ASSIGNED TASK:
Word for word, repeat the lines of the records from the first line up to and including the line that contains "- [ ] Have uniform beta values.", passing over any pictures.

:: GIVEN RECORDS ::

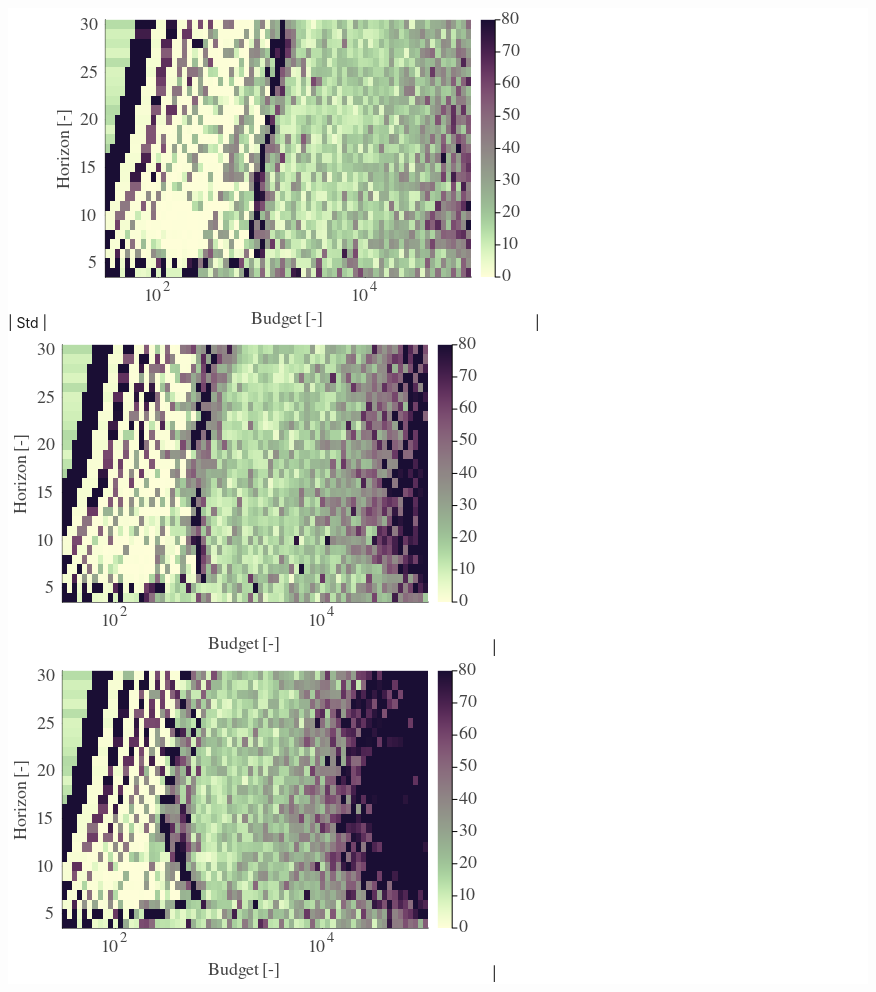 | Std | ![](fig/sp_H/std_g_0.8_cp_64.png) | ![](fig/sp_H/std_g_0.85_cp_64.png) | ![](fig/sp_H/std_g_0.9_cp_64.png) | 
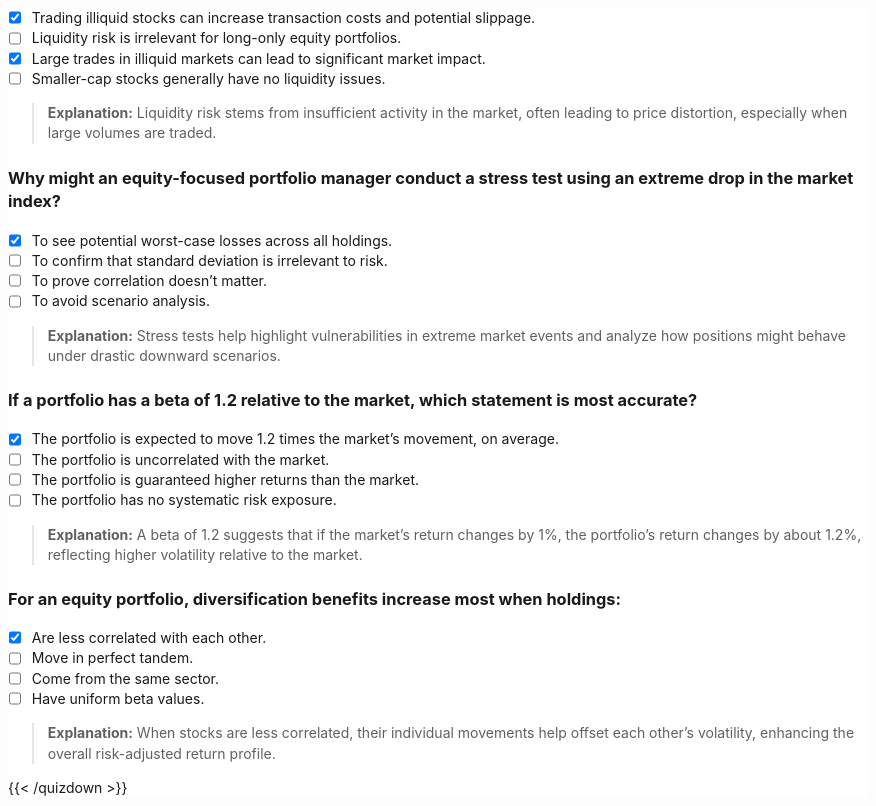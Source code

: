 - [x] Trading illiquid stocks can increase transaction costs and potential slippage.
- [ ] Liquidity risk is irrelevant for long-only equity portfolios.
- [x] Large trades in illiquid markets can lead to significant market impact.
- [ ] Smaller-cap stocks generally have no liquidity issues.

> **Explanation:** Liquidity risk stems from insufficient activity in the market, often leading to price distortion, especially when large volumes are traded.

### Why might an equity-focused portfolio manager conduct a stress test using an extreme drop in the market index?

- [x] To see potential worst-case losses across all holdings.
- [ ] To confirm that standard deviation is irrelevant to risk.
- [ ] To prove correlation doesn’t matter.
- [ ] To avoid scenario analysis.

> **Explanation:** Stress tests help highlight vulnerabilities in extreme market events and analyze how positions might behave under drastic downward scenarios.

### If a portfolio has a beta of 1.2 relative to the market, which statement is most accurate?

- [x] The portfolio is expected to move 1.2 times the market’s movement, on average.
- [ ] The portfolio is uncorrelated with the market.
- [ ] The portfolio is guaranteed higher returns than the market.
- [ ] The portfolio has no systematic risk exposure.

> **Explanation:** A beta of 1.2 suggests that if the market’s return changes by 1%, the portfolio’s return changes by about 1.2%, reflecting higher volatility relative to the market.

### For an equity portfolio, diversification benefits increase most when holdings:

- [x] Are less correlated with each other.
- [ ] Move in perfect tandem.
- [ ] Come from the same sector.
- [ ] Have uniform beta values.

> **Explanation:** When stocks are less correlated, their individual movements help offset each other’s volatility, enhancing the overall risk-adjusted return profile.

{{< /quizdown >}}
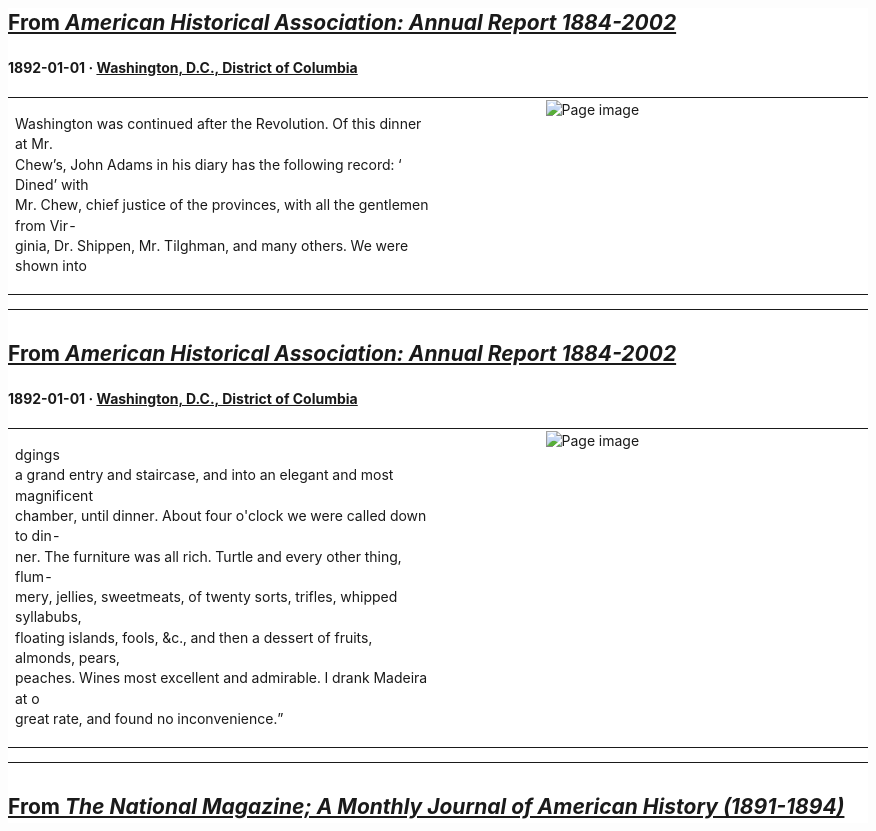 ## [From _American Historical Association: Annual Report 1884-2002_](https://archive.org/details/sim_american-historical-association-annual-report_1892/page/n146/mode/1up?view=theater)

#### 1892-01-01 &middot; [Washington, D.C., District of Columbia](http://dbpedia.org/resource/Washington%2C_D.C.)

<table style="width: 100%;"><tr><td style="width: 50%">

  
Washington was continued after the Revolution. Of this dinner at Mr.  
Chew’s, John Adams in his diary has the following record: ‘ Dined’ with  
Mr. Chew, chief justice of the provinces, with all the gentlemen from Vir-  
ginia, Dr. Shippen, Mr. Tilghman, and many others. We were shown into
</td><td style="width: 50%; max-height: 75%; margin: auto; display: block;">
<img alt="Page image" src="https://iiif.archive.org/image/iiif/2/sim_american-historical-association-annual-report_1892%2Fsim_american-historical-association-annual-report_1892_jp2.zip%2Fsim_american-historical-association-annual-report_1892_jp2%2Fsim_american-historical-association-annual-report_1892_0146.jp2/pct:19.79889042995839,76.88631790744466,53.32871012482663,5.181086519114688/600,/0/default.jpg"/>
</td>
</tr></table>

---

## [From _American Historical Association: Annual Report 1884-2002_](https://archive.org/details/sim_american-historical-association-annual-report_1892/page/n147/mode/1up?view=theater)

#### 1892-01-01 &middot; [Washington, D.C., District of Columbia](http://dbpedia.org/resource/Washington%2C_D.C.)

<table style="width: 100%;"><tr><td style="width: 50%">

dgings  
a grand entry and staircase, and into an elegant and most magnificent  
chamber, until dinner. About four o&#x27;clock we were called down to din-  
ner. The furniture was all rich. Turtle and every other thing, flum-  
mery, jellies, sweetmeats, of twenty sorts, trifles, whipped syllabubs,  
floating islands, fools, &amp;c., and then a dessert of fruits, almonds, pears,  
peaches. Wines most excellent and admirable. I drank Madeira at o  
great rate, and found no inconvenience.”
</td><td style="width: 50%; max-height: 75%; margin: auto; display: block;">
<img alt="Page image" src="https://iiif.archive.org/image/iiif/2/sim_american-historical-association-annual-report_1892%2Fsim_american-historical-association-annual-report_1892_jp2.zip%2Fsim_american-historical-association-annual-report_1892_jp2%2Fsim_american-historical-association-annual-report_1892_0147.jp2/pct:27.335766423357665,20.246478873239436,56.167883211678834,11.996981891348089/600,/0/default.jpg"/>
</td>
</tr></table>

---

## [From _The National Magazine; A Monthly Journal of American History (1891-1894)_](https://archive.org/details/sim_national-magazine_1892-06_16_2/page/n25/mode/1up?view=theater)
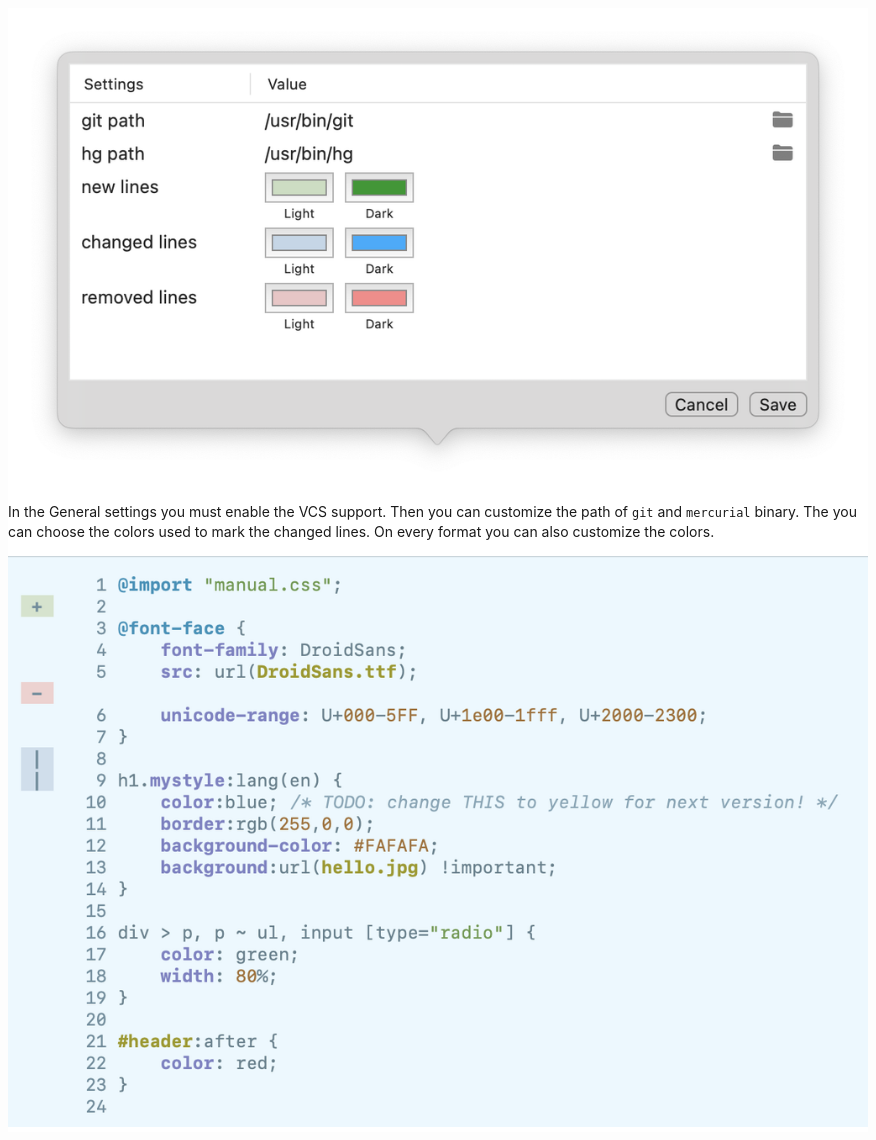 ![VCS Settings](assets/settings_vcs.png)

In the General settings you must enable the VCS support. Then you can customize the path of `git` and `mercurial` binary.
The you can choose the colors used to mark the changed lines. On every format you can also customize the colors.

![VCS example](assets/vcs_preview.png)
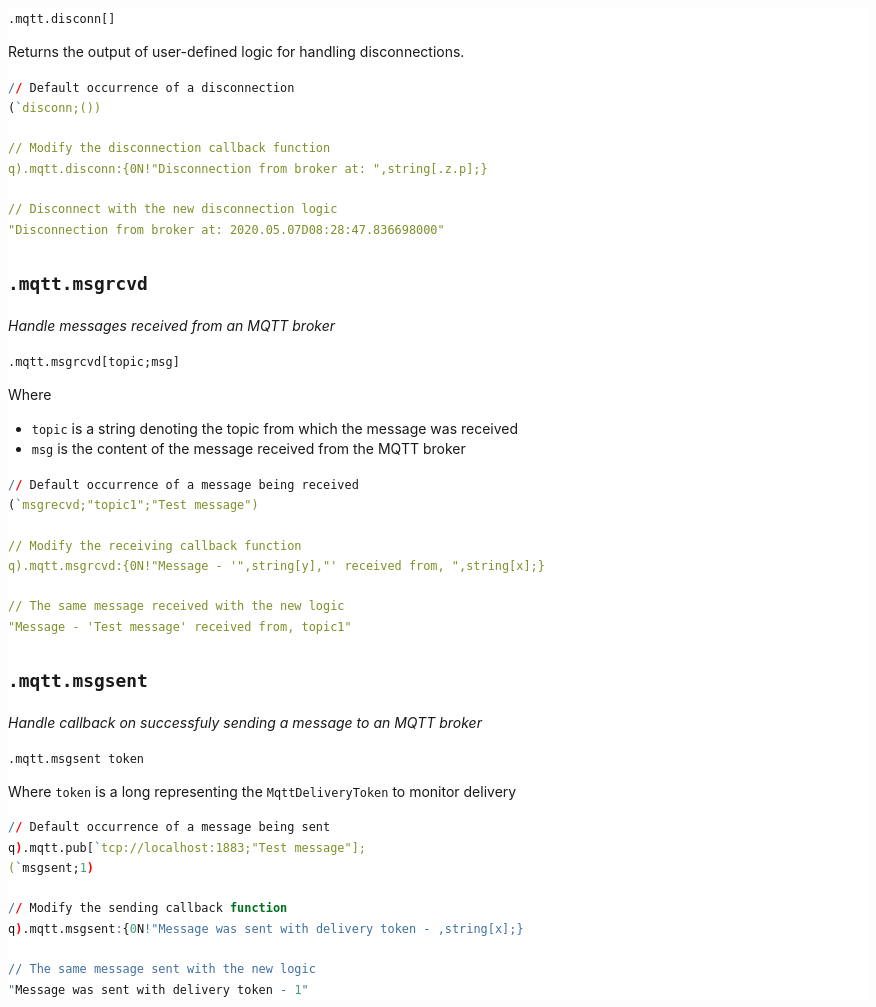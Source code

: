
 ```txt
.mqtt.disconn[]
```

Returns the output of user-defined logic for handling disconnections.

```q
// Default occurrence of a disconnection
(`disconn;())

// Modify the disconnection callback function
q).mqtt.disconn:{0N!"Disconnection from broker at: ",string[.z.p];}

// Disconnect with the new disconnection logic
"Disconnection from broker at: 2020.05.07D08:28:47.836698000"
```


## `.mqtt.msgrcvd`

_Handle messages received from an MQTT broker_

```txt
.mqtt.msgrcvd[topic;msg]
```

Where

-  `topic` is a string denoting the topic from which the message was received
-  `msg` is the content of the message received from the MQTT broker

```q
// Default occurrence of a message being received
(`msgrecvd;"topic1";"Test message")

// Modify the receiving callback function
q).mqtt.msgrcvd:{0N!"Message - '",string[y],"' received from, ",string[x];}

// The same message received with the new logic
"Message - 'Test message' received from, topic1"
```


## `.mqtt.msgsent`

_Handle callback on successfuly sending a message to an MQTT broker_

```txt
.mqtt.msgsent token
```

Where `token` is a long representing the `MqttDeliveryToken` to monitor delivery

```q
// Default occurrence of a message being sent
q).mqtt.pub[`tcp://localhost:1883;"Test message"];
(`msgsent;1)

// Modify the sending callback function
q).mqtt.msgsent:{0N!"Message was sent with delivery token - ,string[x];}

// The same message sent with the new logic
"Message was sent with delivery token - 1" 
```
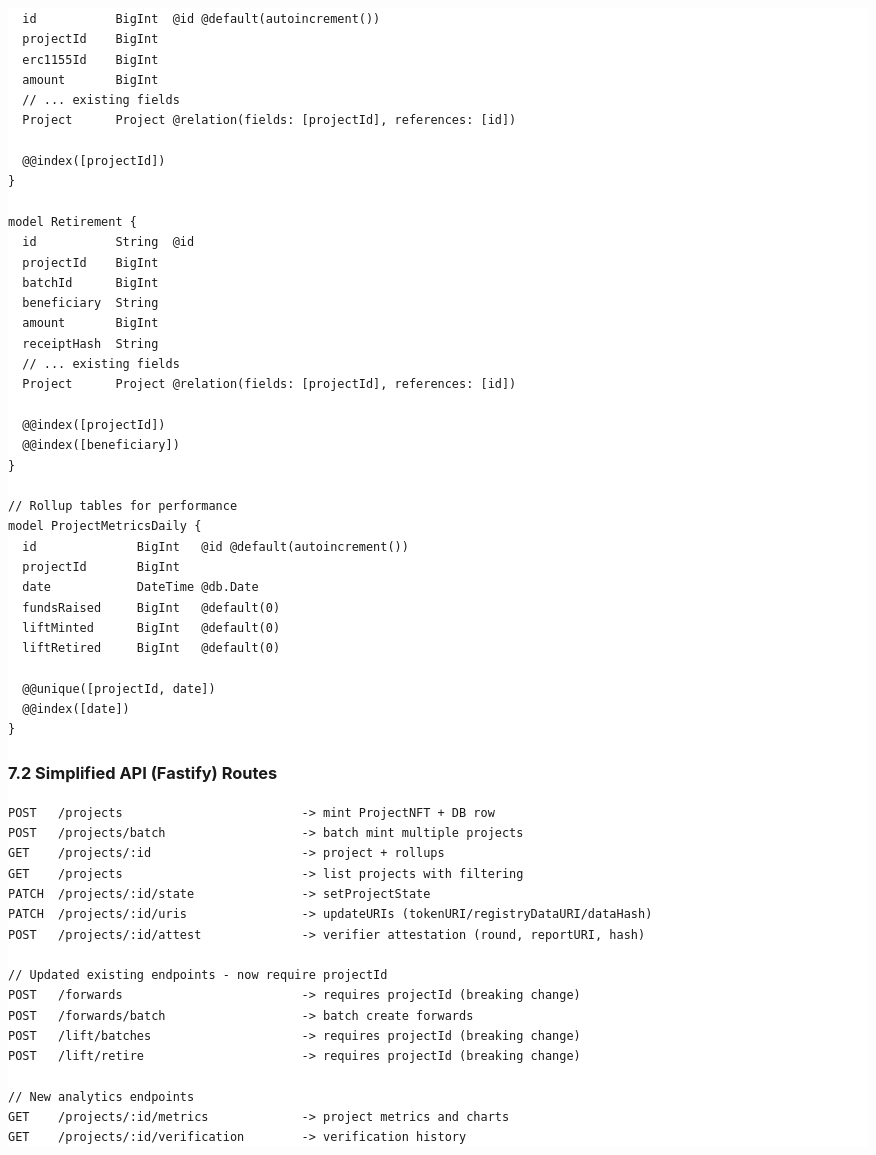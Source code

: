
 ```prisma
  id           BigInt  @id @default(autoincrement())
  projectId    BigInt
  erc1155Id    BigInt
  amount       BigInt
  // ... existing fields
  Project      Project @relation(fields: [projectId], references: [id])
  
  @@index([projectId])
}

model Retirement {
  id           String  @id
  projectId    BigInt
  batchId      BigInt
  beneficiary  String
  amount       BigInt
  receiptHash  String
  // ... existing fields
  Project      Project @relation(fields: [projectId], references: [id])
  
  @@index([projectId])
  @@index([beneficiary])
}

// Rollup tables for performance
model ProjectMetricsDaily {
  id              BigInt   @id @default(autoincrement())
  projectId       BigInt
  date            DateTime @db.Date
  fundsRaised     BigInt   @default(0)
  liftMinted      BigInt   @default(0)
  liftRetired     BigInt   @default(0)
  
  @@unique([projectId, date])
  @@index([date])
}
```

### 7.2 Simplified API (Fastify) Routes
```
POST   /projects                         -> mint ProjectNFT + DB row
POST   /projects/batch                   -> batch mint multiple projects
GET    /projects/:id                     -> project + rollups  
GET    /projects                         -> list projects with filtering
PATCH  /projects/:id/state               -> setProjectState
PATCH  /projects/:id/uris                -> updateURIs (tokenURI/registryDataURI/dataHash)
POST   /projects/:id/attest              -> verifier attestation (round, reportURI, hash)

// Updated existing endpoints - now require projectId
POST   /forwards                         -> requires projectId (breaking change)
POST   /forwards/batch                   -> batch create forwards
POST   /lift/batches                     -> requires projectId (breaking change)
POST   /lift/retire                      -> requires projectId (breaking change)

// New analytics endpoints
GET    /projects/:id/metrics             -> project metrics and charts  
GET    /projects/:id/verification        -> verification history
```
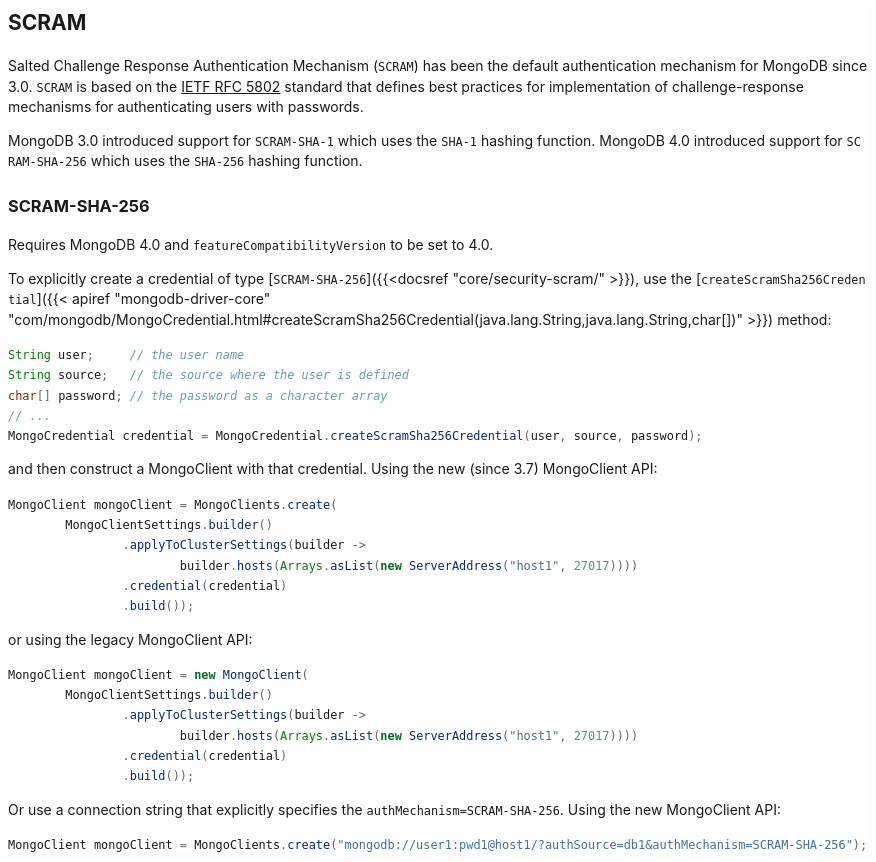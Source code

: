 ## SCRAM

Salted Challenge Response Authentication Mechanism (`SCRAM`) has been the default authentication mechanism for MongoDB since 3.0. `SCRAM` is
based on the [IETF RFC 5802](https://tools.ietf.org/html/rfc5802) standard that defines best practices for implementation of
challenge-response mechanisms for authenticating users with passwords.

MongoDB 3.0 introduced support for `SCRAM-SHA-1` which uses the `SHA-1` hashing function. MongoDB 4.0 introduced support for `SCRAM-SHA-256`
which uses the `SHA-256` hashing function.

### SCRAM-SHA-256

Requires MongoDB 4.0 and `featureCompatibilityVersion` to be set to 4.0.

To explicitly create a credential of type [`SCRAM-SHA-256`]({{<docsref "core/security-scram/" >}}), use the
[`createScramSha256Credential`]({{< apiref "mongodb-driver-core" "com/mongodb/MongoCredential.html#createScramSha256Credential(java.lang.String,java.lang.String,char[])" >}})
method:

```java
String user;     // the user name
String source;   // the source where the user is defined
char[] password; // the password as a character array
// ...
MongoCredential credential = MongoCredential.createScramSha256Credential(user, source, password);
```

and then construct a MongoClient with that credential.  Using the new (since 3.7) MongoClient API:

```java
MongoClient mongoClient = MongoClients.create(
        MongoClientSettings.builder()
                .applyToClusterSettings(builder ->
                        builder.hosts(Arrays.asList(new ServerAddress("host1", 27017))))
                .credential(credential)
                .build());
```

or using the legacy MongoClient API:

```java
MongoClient mongoClient = new MongoClient(
        MongoClientSettings.builder()
                .applyToClusterSettings(builder ->
                        builder.hosts(Arrays.asList(new ServerAddress("host1", 27017))))
                .credential(credential)
                .build());
```

Or use a connection string that explicitly specifies the `authMechanism=SCRAM-SHA-256`. Using the new MongoClient API:

```java
MongoClient mongoClient = MongoClients.create("mongodb://user1:pwd1@host1/?authSource=db1&authMechanism=SCRAM-SHA-256");
```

:::

EXPECTED ANSWER:
 | Std | ![](fig/sp_H/std_g_0.8_cp_64.png) | ![](fig/sp_H/std_g_0.85_cp_64.png) | ![](fig/sp_H/std_g_0.9_cp_64.png) | 
Source code

: - [x] Trading illiquid stocks can increase transaction costs and potential slippage.
- [ ] Liquidity risk is irrelevant for long-only equity portfolios.
- [x] Large trades in illiquid markets can lead to significant market impact.
- [ ] Smaller-cap stocks generally have no liquidity issues.

> **Explanation:** Liquidity risk stems from insufficient activity in the market, often leading to price distortion, especially when large volumes are traded.

### Why might an equity-focused portfolio manager conduct a stress test using an extreme drop in the market index?

- [x] To see potential worst-case losses across all holdings.
- [ ] To confirm that standard deviation is irrelevant to risk.
- [ ] To prove correlation doesn’t matter.
- [ ] To avoid scenario analysis.

> **Explanation:** Stress tests help highlight vulnerabilities in extreme market events and analyze how positions might behave under drastic downward scenarios.

### If a portfolio has a beta of 1.2 relative to the market, which statement is most accurate?

- [x] The portfolio is expected to move 1.2 times the market’s movement, on average.
- [ ] The portfolio is uncorrelated with the market.
- [ ] The portfolio is guaranteed higher returns than the market.
- [ ] The portfolio has no systematic risk exposure.

> **Explanation:** A beta of 1.2 suggests that if the market’s return changes by 1%, the portfolio’s return changes by about 1.2%, reflecting higher volatility relative to the market.

### For an equity portfolio, diversification benefits increase most when holdings:

- [x] Are less correlated with each other.
- [ ] Move in perfect tandem.
- [ ] Come from the same sector.
- [ ] Have uniform beta values.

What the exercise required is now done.